**Your assignment:**
Write out every single entry exactly.
-------- Data extracts --------
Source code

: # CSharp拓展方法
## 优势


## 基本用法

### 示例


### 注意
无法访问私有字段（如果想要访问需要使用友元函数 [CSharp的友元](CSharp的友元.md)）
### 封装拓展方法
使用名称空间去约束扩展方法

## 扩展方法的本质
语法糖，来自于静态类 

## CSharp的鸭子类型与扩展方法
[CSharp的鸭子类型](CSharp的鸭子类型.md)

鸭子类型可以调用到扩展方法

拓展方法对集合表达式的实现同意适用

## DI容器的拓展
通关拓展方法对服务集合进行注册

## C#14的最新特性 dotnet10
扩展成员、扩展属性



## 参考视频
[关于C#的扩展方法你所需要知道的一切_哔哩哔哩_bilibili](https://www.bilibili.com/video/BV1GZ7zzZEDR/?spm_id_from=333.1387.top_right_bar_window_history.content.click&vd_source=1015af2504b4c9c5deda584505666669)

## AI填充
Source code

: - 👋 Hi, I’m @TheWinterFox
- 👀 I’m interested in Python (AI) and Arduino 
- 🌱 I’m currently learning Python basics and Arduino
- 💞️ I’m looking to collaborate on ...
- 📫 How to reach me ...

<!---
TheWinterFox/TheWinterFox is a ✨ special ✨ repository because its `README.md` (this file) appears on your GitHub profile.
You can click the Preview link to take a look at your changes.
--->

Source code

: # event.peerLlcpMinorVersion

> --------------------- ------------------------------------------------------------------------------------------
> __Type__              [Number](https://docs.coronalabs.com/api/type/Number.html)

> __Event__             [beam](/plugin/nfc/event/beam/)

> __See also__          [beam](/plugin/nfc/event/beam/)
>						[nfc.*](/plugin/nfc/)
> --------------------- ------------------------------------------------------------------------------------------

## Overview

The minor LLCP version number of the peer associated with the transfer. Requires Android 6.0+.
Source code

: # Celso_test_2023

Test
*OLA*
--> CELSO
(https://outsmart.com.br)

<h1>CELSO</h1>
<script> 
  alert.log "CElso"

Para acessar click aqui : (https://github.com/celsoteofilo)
--------
**Task answer:**
Source code

: # CSharp拓展方法
## 优势


## 基本用法

### 示例


### 注意
无法访问私有字段（如果想要访问需要使用友元函数 [CSharp的友元](CSharp的友元.md)）
### 封装拓展方法
使用名称空间去约束扩展方法

## 扩展方法的本质
语法糖，来自于静态类 

## CSharp的鸭子类型与扩展方法
[CSharp的鸭子类型](CSharp的鸭子类型.md)

鸭子类型可以调用到扩展方法

拓展方法对集合表达式的实现同意适用

## DI容器的拓展
通关拓展方法对服务集合进行注册

## C#14的最新特性 dotnet10
扩展成员、扩展属性



## 参考视频
[关于C#的扩展方法你所需要知道的一切_哔哩哔哩_bilibili](https://www.bilibili.com/video/BV1GZ7zzZEDR/?spm_id_from=333.1387.top_right_bar_window_history.content.click&vd_source=1015af2504b4c9c5deda584505666669)

## AI填充
Source code

: - 👋 Hi, I’m @TheWinterFox
- 👀 I’m interested in Python (AI) and Arduino 
- 🌱 I’m currently learning Python basics and Arduino
- 💞️ I’m looking to collaborate on ...
- 📫 How to reach me ...

<!---
TheWinterFox/TheWinterFox is a ✨ special ✨ repository because its `README.md` (this file) appears on your GitHub profile.
You can click the Preview link to take a look at your changes.
--->

Source code

: # event.peerLlcpMinorVersion

> --------------------- ------------------------------------------------------------------------------------------
> __Type__              [Number](https://docs.coronalabs.com/api/type/Number.html)

> __Event__             [beam](/plugin/nfc/event/beam/)

> __See also__          [beam](/plugin/nfc/event/beam/)
>						[nfc.*](/plugin/nfc/)
> --------------------- ------------------------------------------------------------------------------------------

## Overview

The minor LLCP version number of the peer associated with the transfer. Requires Android 6.0+.
Source code

: # Celso_test_2023

Test
*OLA*
--> CELSO
(https://outsmart.com.br)

<h1>CELSO</h1>
<script> 
  alert.log "CElso"

Para acessar click aqui : (https://github.com/celsoteofilo)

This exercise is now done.